Europe seals Greek bailout, but …

Eurozone finance ministers agreed a 130-billion-euro (US$172-billion) rescue for Greece on Tuesday to avert an imminent chaotic default after forcing Athens to commit to unpopular cuts and private bondholders to take bigger losses.

#Greek Grief - News Analysis. Government sources say Greece will not cede control of its budget to the European Union. They’ve described the issue as a matter of national sovereignty. 

The Financial Times had reported that an EU commissioner would be able to veto budget decisions made by the Greek government. It said the proposal was circulated to other euro-zone officials by Germany on Friday. A European source in Germany has confirmed the report.

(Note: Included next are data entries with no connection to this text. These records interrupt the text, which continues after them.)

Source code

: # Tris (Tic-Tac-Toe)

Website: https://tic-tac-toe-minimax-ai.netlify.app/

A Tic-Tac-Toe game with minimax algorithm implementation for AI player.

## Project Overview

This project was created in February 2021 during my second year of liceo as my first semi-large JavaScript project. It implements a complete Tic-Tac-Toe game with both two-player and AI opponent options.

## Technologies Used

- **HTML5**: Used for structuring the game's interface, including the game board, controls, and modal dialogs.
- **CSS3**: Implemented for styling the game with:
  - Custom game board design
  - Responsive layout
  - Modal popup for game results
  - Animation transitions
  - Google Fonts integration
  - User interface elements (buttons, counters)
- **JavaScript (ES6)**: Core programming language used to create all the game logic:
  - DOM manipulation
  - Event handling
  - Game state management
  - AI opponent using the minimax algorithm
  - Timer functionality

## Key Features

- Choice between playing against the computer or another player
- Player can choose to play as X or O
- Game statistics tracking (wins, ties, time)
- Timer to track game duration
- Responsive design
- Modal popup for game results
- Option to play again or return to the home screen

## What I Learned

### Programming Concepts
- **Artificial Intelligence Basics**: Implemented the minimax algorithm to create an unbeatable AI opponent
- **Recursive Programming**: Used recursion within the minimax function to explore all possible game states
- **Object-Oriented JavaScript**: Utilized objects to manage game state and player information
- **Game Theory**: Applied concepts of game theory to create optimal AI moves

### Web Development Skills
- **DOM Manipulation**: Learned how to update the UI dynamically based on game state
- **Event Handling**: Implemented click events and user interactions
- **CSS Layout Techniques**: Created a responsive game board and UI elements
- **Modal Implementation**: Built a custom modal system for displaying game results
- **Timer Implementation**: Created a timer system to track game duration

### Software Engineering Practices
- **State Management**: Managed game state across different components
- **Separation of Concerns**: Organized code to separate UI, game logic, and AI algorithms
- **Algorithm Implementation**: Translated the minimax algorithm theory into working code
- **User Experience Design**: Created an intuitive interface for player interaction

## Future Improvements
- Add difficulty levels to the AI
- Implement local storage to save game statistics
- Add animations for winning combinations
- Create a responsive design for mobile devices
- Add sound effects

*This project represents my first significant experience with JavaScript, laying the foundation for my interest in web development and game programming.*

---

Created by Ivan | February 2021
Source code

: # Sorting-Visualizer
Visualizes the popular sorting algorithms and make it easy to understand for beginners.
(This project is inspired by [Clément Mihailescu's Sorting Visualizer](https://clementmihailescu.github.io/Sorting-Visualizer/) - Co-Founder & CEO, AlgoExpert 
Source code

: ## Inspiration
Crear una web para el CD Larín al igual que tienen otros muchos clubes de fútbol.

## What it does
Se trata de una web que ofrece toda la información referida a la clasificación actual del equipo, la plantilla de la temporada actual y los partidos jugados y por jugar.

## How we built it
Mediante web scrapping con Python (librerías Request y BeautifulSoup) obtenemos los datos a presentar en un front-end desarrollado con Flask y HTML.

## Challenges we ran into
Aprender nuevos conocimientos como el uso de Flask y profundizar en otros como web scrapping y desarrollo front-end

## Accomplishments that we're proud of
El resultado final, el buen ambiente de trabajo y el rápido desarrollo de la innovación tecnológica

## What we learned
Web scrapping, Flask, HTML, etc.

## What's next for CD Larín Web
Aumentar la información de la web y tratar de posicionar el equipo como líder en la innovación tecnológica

The control over Greece’s budget has been set as a condition to grant the country a second international bailout. This edition of News Analysis discusses the issue.

By: Jonathan Mohan

Administrator of Fertilizer Markets and Finance

 The Russian word troika means three of a kind. It can be used to refer to a sleigh drawn by three horses abreast of each other. The classic troika in the European Union comprises the Member State that is holding the Presidency of the Council, the Member State that held Presidency the previous six months and the Member State that will be holding Presidency in the future six months.

 In Europe, another entity referred to as the troika fits a different description. This entity exists within Europe and has an overwhelming influence over Greece’s financial future and by extension the outlook of the euro currency. This troika consists of members from the EC (European Commission), the ECB (European Central Bank) and the IMF (International Monetary Fund). The European Commission, headed by President Jose Manuel Barroso, has 27 commissioners who implement EU policies and spend EU funds accordingly. The ECB consists of the 17 nations that use the euro and has bought bonds of the collapsing nations of “PIGS” (Portugal, Ireland, Greece and Spain). This was done in an effort to decrease borrowing rates and restore confidence in markets. Its effectiveness is yet to be seen.

 In 1944 at the Bretton Woods conference in New Hampshire USA, the IMF was created to regulate trade between nations on the after effects of the Great Depression and World War II. This institution lends money to countries that are in deep financial trouble. Many speculate that the IMF’s main objective is not to help financially distressed nations but to keep them in debt so these governments will be submissive to the IMF. (I will deal with that in a future post)


 The troika mentioned here is responsible for monitoring and recommending policies to solve the present European debt crisis. In Greece the troika is meeting with the Government to make decisions on bail-out packages and austerity measures. Greece borrowed excessively in ratio to its GDP and used its revenue through taxation with poor financial discipline. When the credit crunch of 2008 unfolded with the ‘mortgage bubble’ bursting in the US, massive shockwaves were felt by countries around the world. The countries that invested in these toxic mortgage-backed securities, crumpled financially. As a result credit rating agencies downgraded countries in the following months, one of them being Greece.

One of the reasons a country gets downgraded is due to its high debt to GDP ratio. In the case of Greece it stands at 160% today. Excessively leveraged financial institutions is another reason why Greece is in the state that it is in today. Severe austerity measures on the Greek people such as pay cuts for civil workers, pension cuts and increases in taxation measures is on the way as the troika sees this as a solution but this is just ‘kicking the can down the alley’. The Greek government has to make drastic cutbacks in unnecessary spending, implement regulations and enforce these regulations on financial institutions that hold the economy hostage because they claim they are ‘too big to fail’. The bailout packages and austerity measures recommended by the troika has not restored confidence in investors as many of them are looking at other asset classes such as precious metals to hedge against the upcoming crisis.

Will Greece’s demise begin the domino effect of falling economies within the European Union?